OpenAI's O4‑Mini Makes Geolocation Feel Like Magic (medium.com)

I find Gary's arguments increasingly semantic and unconvincing. He lists several examples of how LLMs "fail to build a world model", but his definition of "world model" is an informal hand-wave ("a computational framework that a system (a machine, or a person or other animal) uses to track what is happening in the world"). His examples are lifted from a variety of unclear or obsolete models - what is his opinion of O3? Why doesn't he create or propose a benchmark that researchers could use to measure progress of "world model creation"?

What's more, his actual point is unclear. Even if you simply grant, "okay, even SOTA LLMs don't have world models", why do I as a user of these models care? Because the models could be wrong? Yes, I'm aware. Nevertheless, I'm still deriving subtantial personal and professional value from the models as they stand today.

voidhorse · 1m ago

I think the point is that category errors or misinterpreting what a tool does can be dangerous.

Both statistical data generators and actual reasoning are useful in many circumstances, but there are also circumstances in which thinking that you are doing the latter when you are only doing the former can have severe consequences (example: building a bridge).

If nothing else, his perspective is a counterbalance to what is clearly an extreme hype machine that is doing its utmost to force adoption through overpromising, false advertising, etc. These are bad things even if the tech does actually have some useful applications.

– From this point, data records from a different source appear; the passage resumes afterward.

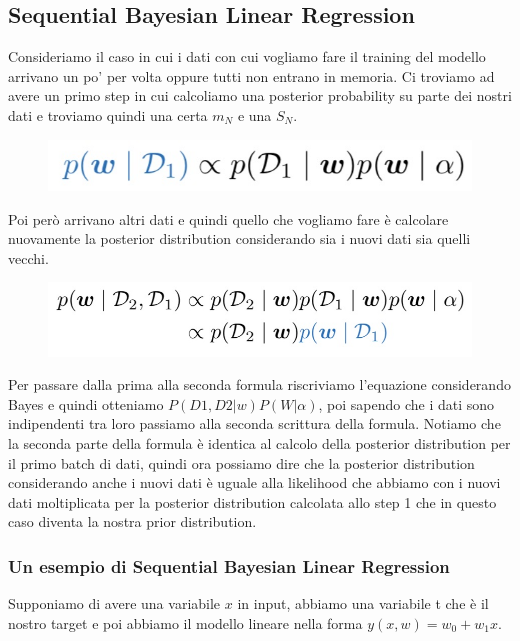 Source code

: \documentclass[14pt]{extreport}
\begin{document}
\subsection{Sequential Bayesian Linear Regression}

Consideriamo il caso in cui i dati con cui vogliamo fare il training del modello arrivano un po' per volta oppure tutti non entrano in memoria. Ci
troviamo ad avere un primo step in cui calcoliamo una posterior probability su parte dei nostri dati e troviamo quindi una certa $m_N$ e una $S_N$.

\begin{figure}[H]
\centering
\includegraphics[width=0.7\linewidth]{130.jpeg}
\end{figure}

Poi però arrivano altri dati e quindi quello che vogliamo fare è calcolare nuovamente la posterior distribution considerando sia i nuovi dati sia
quelli vecchi.
\begin{figure}[H]
\centering
\includegraphics[width=0.7\linewidth]{131.jpeg}
\end{figure}

Per passare dalla prima alla seconda formula riscriviamo l'equazione considerando Bayes e quindi otteniamo $P(D1,D2 | w) P(W|\alpha)$, poi sapendo che
i dati sono indipendenti tra loro passiamo alla seconda scrittura della formula. Notiamo che la seconda parte della formula è identica al calcolo
della posterior distribution per il primo batch di dati, quindi ora possiamo dire che la posterior distribution considerando anche i nuovi dati è
uguale alla likelihood che abbiamo con i nuovi dati moltiplicata per la posterior distribution calcolata allo step 1 che in questo caso diventa la
nostra prior distribution.

\subsubsection{Un esempio di Sequential Bayesian Linear Regression}

Supponiamo di avere una variabile $x$ in input, abbiamo una variabile t che è il nostro target e poi abbiamo il modello lineare nella forma $y(x,w) =
w_0 + w_1x$.
\end{document}
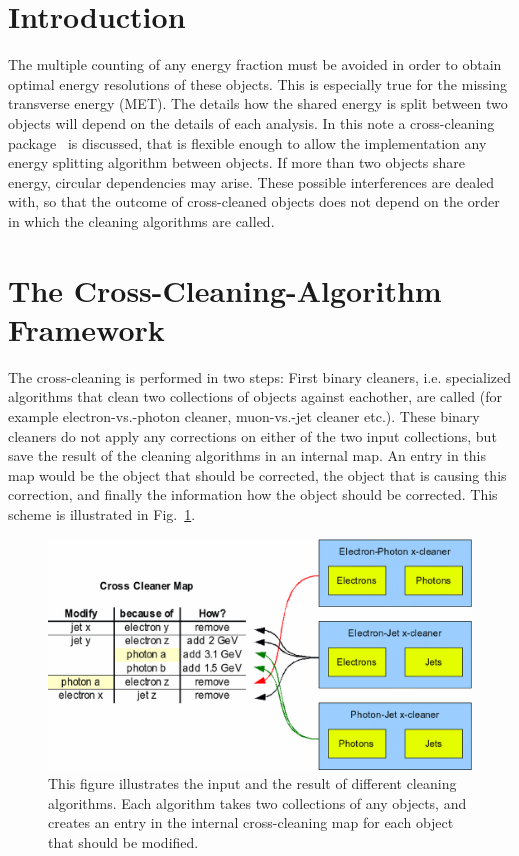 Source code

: \documentclass{cmspaper}
\begin{document}
\section{Introduction}
The multiple counting of any energy fraction must be
avoided in order to obtain optimal energy resolutions of these objects. This is
especially true for the missing transverse energy (MET). The details how the
shared energy is split between two objects will depend on the details of each
analysis. In this note a cross-cleaning package~\cite{package} is discussed,
that is flexible enough to allow the implementation any energy splitting
algorithm between objects. If more than two objects share energy, circular
dependencies may arise. These possible interferences are dealed with, so that
the outcome of cross-cleaned objects does not depend on the order in which the
cleaning algorithms are called.


\section{The Cross-Cleaning-Algorithm Framework}
The cross-cleaning is performed in two steps: First binary cleaners, i.e.
specialized algorithms that clean two collections of objects against eachother,
are called (for example electron-vs.-photon cleaner, muon-vs.-jet cleaner etc.).
These binary cleaners do not apply any corrections on either of the two input
collections, but save the result of the cleaning algorithms in an internal map.
An entry in this map would be the object that should be corrected, the object
that is causing this correction, and finally the information how the object
should be corrected. This scheme is illustrated in Fig.~\ref{fig:Cleaning}.

\begin{figure}[hbtp]
  \begin{center}
    \includegraphics[scale=.4]{CleaningMap.eps}
    \caption{This figure illustrates the input and the result of different
    cleaning algorithms. Each algorithm takes two collections of any objects,
    and creates an entry in the internal cross-cleaning map for each object that
    should be modified.}
    \label{fig:Cleaning}
  \end{center}
\end{figure}
\end{document}
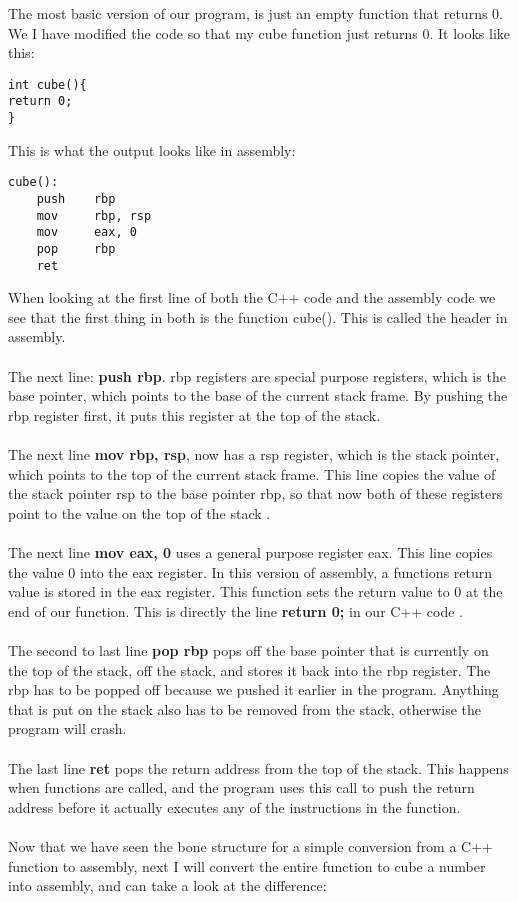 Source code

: \documentclass{article}
\theoremstyle{theorem}
\theoremstyle{definition}
\theoremstyle{remark}
\begin{document}
The most basic version of our program, is just an empty function that returns 0. We I have modified the code so that my cube function just returns 0. It looks like this:

\begin{lstlisting}
int cube(){
return 0;
}
\end{lstlisting}

This is what the output looks like in assembly:
\\

\begin{lstlisting}
cube():
    push    rbp
    mov     rbp, rsp
    mov     eax, 0
    pop     rbp
    ret
\end{lstlisting} \cite{GODBOLT}
When looking at the first line of both the C++ code and the assembly code we see that the first thing in both is the function cube()\cite{FASS}. This is called the header in assembly.
\\
\\
The next line: \textbf{push rbp}. rbp registers are special purpose registers, which is the base pointer, which points to the base of the current stack frame. By pushing the rbp register first, it puts this register at the top of the stack.
\\
\\
The next line \textbf{mov rbp, rsp}, now has a rsp register, which is the stack pointer, which points to the top of the current stack frame\cite{ASRC}. This line copies the value of the stack pointer rsp to the base pointer rbp, so that now both of these registers point to the value on the top of the stack \cite{SARC}.
\\
\\
The next line \textbf{mov eax, 0} uses a general purpose register eax. This line copies the value 0 into the eax register. In this version of assembly, a functions return value is stored in the eax register. This function sets the return value to 0 at the end of our function. This is directly the line \textbf{return 0;} in our C++ code \cite{ASRC}.
\\
\\
The second to last line \textbf{pop rbp} pops off the base pointer that is currently on the top of the stack, off the stack, and stores it back into the rbp register. The rbp has to be popped off because we pushed it earlier in the program. Anything that is put on the stack also has to be removed from the stack, otherwise the program will crash.
\\
\\
The last line \textbf{ret} pops the return address from the top of the stack. This happens when functions are called, and the program uses this call to push the return address before it actually executes any of the instructions in the function. \\
\\
Now that we have seen the bone structure for a simple conversion from a C++ function to assembly, next I will convert the entire function to cube a number into assembly, and can take a look at the difference:
\end{document}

As for benchmarks, if you fundamentally don't believe that stochastic data generation leads to reason as an emergent property, developing a benchmark is pointless. Also, not everyone has to be on the same side. It's clear that Marcus is not a fan of the current wave. Asking him to produce a substantive contribution that would help them continue to achieve their goals is preposterous. This game is highly political too. If you think the people pushing this stuff are less than estimable or morally sound, you wouldn't really want to empower them or give them more ideas.

SubiculumCode · 28m ago

I definitely would be okay if we hit an AI winter; our culture and world cannot adapt fast enough for the change we are experiencing. In the meantime, the current level of AI is just good enough to make us more productive, but not so good as to make us irrelevant.

energy123 · 1h ago

Why was Anthropic's interpretability work not discussed? Inconvenient for the conclusion?

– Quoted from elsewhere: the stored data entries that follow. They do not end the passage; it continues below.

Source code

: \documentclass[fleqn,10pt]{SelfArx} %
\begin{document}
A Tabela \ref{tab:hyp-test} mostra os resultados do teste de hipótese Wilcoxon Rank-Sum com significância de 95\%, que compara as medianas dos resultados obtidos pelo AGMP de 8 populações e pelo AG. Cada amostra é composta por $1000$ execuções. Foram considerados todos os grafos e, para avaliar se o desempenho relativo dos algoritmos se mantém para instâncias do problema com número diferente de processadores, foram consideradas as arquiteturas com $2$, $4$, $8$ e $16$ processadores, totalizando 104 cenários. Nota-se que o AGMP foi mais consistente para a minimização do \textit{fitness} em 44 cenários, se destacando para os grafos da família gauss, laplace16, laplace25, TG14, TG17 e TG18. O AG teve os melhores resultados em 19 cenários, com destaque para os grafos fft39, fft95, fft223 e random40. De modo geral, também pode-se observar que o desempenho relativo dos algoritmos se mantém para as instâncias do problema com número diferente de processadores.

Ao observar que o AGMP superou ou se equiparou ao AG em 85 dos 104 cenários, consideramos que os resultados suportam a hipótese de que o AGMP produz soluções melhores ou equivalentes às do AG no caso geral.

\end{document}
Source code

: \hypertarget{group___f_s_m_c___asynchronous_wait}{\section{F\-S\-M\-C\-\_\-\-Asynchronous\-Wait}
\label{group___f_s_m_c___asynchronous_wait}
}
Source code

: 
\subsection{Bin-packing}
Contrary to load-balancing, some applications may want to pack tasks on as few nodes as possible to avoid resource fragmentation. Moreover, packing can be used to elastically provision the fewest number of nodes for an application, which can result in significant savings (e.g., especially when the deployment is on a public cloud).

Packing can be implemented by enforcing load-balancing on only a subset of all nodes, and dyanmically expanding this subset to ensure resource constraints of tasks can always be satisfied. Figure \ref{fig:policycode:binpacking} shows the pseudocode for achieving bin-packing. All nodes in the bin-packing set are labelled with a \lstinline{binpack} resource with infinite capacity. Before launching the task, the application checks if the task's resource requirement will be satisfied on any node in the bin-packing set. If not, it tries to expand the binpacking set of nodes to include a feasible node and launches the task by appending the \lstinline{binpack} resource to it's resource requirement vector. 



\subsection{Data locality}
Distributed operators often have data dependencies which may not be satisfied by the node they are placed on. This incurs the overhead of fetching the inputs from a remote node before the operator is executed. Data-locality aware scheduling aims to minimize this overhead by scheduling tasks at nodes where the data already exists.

https://www.anthropic.com/news/tracing-thoughts-language-mod...

vunderba · 56m ago

Speaking of chess, a fun experiment is building a few positions such as on Lichess, taking a screenshot, and asking a state-of-the-art VLM to count the number of pieces on the board. In my experience, it had a much higher error ratio in less likely or impossible board situations (three kings on the board, etc).

sdenton4 · 1h ago

"A wandering ant, for example, tracks where it is through the process of dead reckoning. An ant uses variables (in the algebraic/computer science sense) to maintain a readout of its location, even as as it wanders, constantly updated, so that it can directly return to its home."

Hm.

Dead reckoning is a terrible way to navigate, and famously led to lots of ships crashed on the shore of France before good clocks allowed tracking longitude accurately.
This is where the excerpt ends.